Work task >>
The lines from the start of the records through the one containing "Model-based algorithms are" are to be transcribed exactly, and nothing else.

+++

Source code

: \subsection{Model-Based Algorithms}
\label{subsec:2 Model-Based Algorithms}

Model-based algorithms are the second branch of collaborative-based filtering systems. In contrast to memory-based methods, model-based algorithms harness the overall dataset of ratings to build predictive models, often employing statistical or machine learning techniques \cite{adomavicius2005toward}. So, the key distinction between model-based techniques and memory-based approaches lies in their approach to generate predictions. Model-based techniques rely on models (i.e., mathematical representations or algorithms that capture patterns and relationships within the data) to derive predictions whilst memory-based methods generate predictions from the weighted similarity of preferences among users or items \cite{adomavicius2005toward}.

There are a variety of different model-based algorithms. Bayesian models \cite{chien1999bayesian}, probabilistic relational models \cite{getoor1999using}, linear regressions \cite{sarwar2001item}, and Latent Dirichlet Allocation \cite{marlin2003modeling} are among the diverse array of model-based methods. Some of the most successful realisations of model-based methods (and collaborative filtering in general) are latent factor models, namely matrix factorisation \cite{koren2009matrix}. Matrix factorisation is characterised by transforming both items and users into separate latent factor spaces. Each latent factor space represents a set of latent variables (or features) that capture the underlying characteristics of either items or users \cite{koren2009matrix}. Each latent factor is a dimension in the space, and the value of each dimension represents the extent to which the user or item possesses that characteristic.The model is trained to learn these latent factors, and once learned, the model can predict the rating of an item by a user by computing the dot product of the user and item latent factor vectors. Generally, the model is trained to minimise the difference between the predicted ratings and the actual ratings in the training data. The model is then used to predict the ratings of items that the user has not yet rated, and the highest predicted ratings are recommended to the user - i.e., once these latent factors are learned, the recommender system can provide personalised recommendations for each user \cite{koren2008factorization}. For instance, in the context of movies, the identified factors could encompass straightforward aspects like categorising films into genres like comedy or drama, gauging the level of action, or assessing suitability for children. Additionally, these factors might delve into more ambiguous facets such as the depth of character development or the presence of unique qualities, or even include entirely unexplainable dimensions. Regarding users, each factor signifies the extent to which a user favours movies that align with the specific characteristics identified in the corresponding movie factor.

+++

Answer to the exercise >>
Source code

: \subsection{Model-Based Algorithms}
\label{subsec:2 Model-Based Algorithms}

Model-based algorithms are the second branch of collaborative-based filtering systems. In contrast to memory-based methods, model-based algorithms harness the overall dataset of ratings to build predictive models, often employing statistical or machine learning techniques \cite{adomavicius2005toward}. So, the key distinction between model-based techniques and memory-based approaches lies in their approach to generate predictions. Model-based techniques rely on models (i.e., mathematical representations or algorithms that capture patterns and relationships within the data) to derive predictions whilst memory-based methods generate predictions from the weighted similarity of preferences among users or items \cite{adomavicius2005toward}.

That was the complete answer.